Genetic testing is necessitated in all severely oligospermic and non-obstructive azoospermic men. Such men demonstrate small-to-atrophic, soft testes and increased FSH. Karyotype chromosome structural and numeric abnormalities, YCMD, and other genetic mutations have been implicated in male subfertility. Klinefelter syndrome (47,XXY) is the most common karyotypic abnormality, while AZFc microdeletion is the most common Y microdeletion. HH is diagnosed and may result from multiple genetic abnormalities with differing modes of inheritance. OA caused by CUAVD/CBAVD requires cystic fibrosis mutation testing (including less common variants identified specifically in CBAVD population) of the patient (who otherwise demonstrates normal volume testes and normal FSH) and his partner.

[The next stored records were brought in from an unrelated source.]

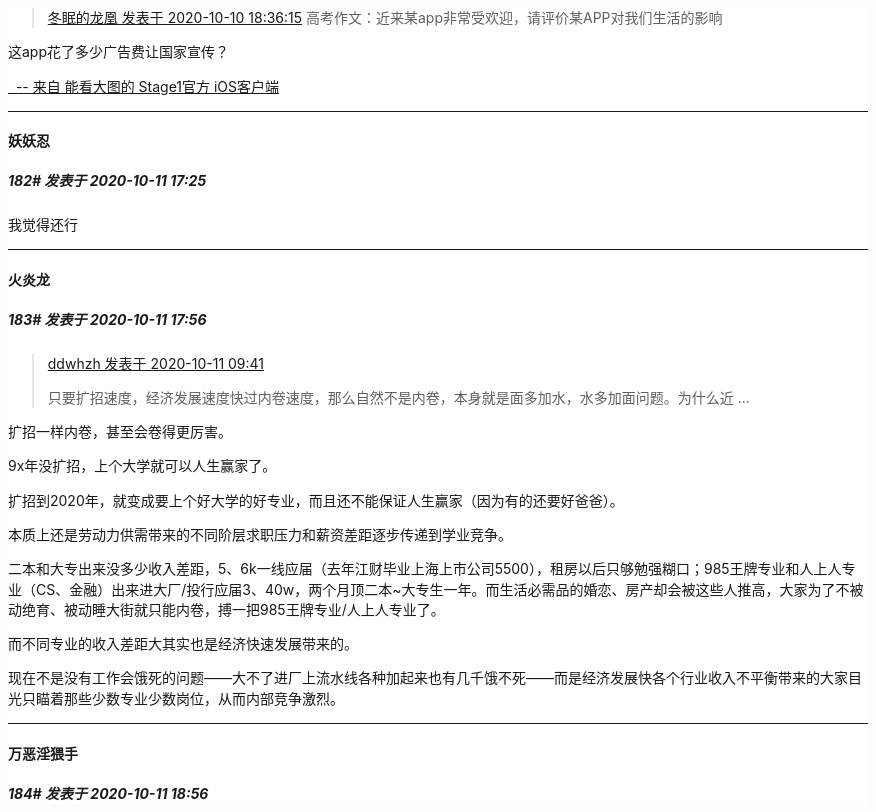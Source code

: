 
<blockquote><a href="httphttps://bbs.saraba1st.com/2b/forum.php?mod=redirect&amp;goto=findpost&amp;pid=49011821&amp;ptid=1964441" target="_blank">冬眠的龙凰 发表于 2020-10-10 18:36:15</a>
高考作文：近来某app非常受欢迎，请评价某APP对我们生活的影响</blockquote>这app花了多少广告费让国家宣传？

[  -- 来自 能看大图的 Stage1官方 iOS客户端](https://itunes.apple.com/fi/app/saraba1st/id1221237470?mt=8)







-----

####  妖妖忍  
##### 182#       发表于 2020-10-11 17:25




我觉得还行







-----

####  火炎龙  
##### 183#       发表于 2020-10-11 17:56



<blockquote><a href="httphttps://bbs.saraba1st.com/2b/forum.php?mod=redirect&amp;goto=findpost&amp;pid=49016695&amp;ptid=1964441" target="_blank">ddwhzh 发表于 2020-10-11 09:41</a>

只要扩招速度，经济发展速度快过内卷速度，那么自然不是内卷，本身就是面多加水，水多加面问题。为什么近 ...</blockquote>
扩招一样内卷，甚至会卷得更厉害。

9x年没扩招，上个大学就可以人生赢家了。

扩招到2020年，就变成要上个好大学的好专业，而且还不能保证人生赢家（因为有的还要好爸爸）。


本质上还是劳动力供需带来的不同阶层求职压力和薪资差距逐步传递到学业竞争。

二本和大专出来没多少收入差距，5、6k一线应届（去年江财毕业上海上市公司5500），租房以后只够勉强糊口；985王牌专业和人上人专业（CS、金融）出来进大厂/投行应届3、40w，两个月顶二本~大专生一年。而生活必需品的婚恋、房产却会被这些人推高，大家为了不被动绝育、被动睡大街就只能内卷，搏一把985王牌专业/人上人专业了。


而不同专业的收入差距大其实也是经济快速发展带来的。

现在不是没有工作会饿死的问题——大不了进厂上流水线各种加起来也有几千饿不死——而是经济发展快各个行业收入不平衡带来的大家目光只瞄着那些少数专业少数岗位，从而内部竞争激烈。







-----

####  万恶淫猥手  
##### 184#       发表于 2020-10-11 18:56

The above testing for severely oligospermic and azoospermic men will provide prognostic information and guide medical management, sperm retrieval options, or in some cases alert the patient and clinician to a lack of any spermatogenesis in the case of 46,XX, and AZFa, AZFb, or AZFb+c microdeletions. Future study of sperm genetic expression profiles, stem cells, miRNA, and epigenetic modifications will optimize our genetic testing for male infertility and provide potential therapeutic targets.
Conflicts of Interest: The author has no conflicts of interest to declare.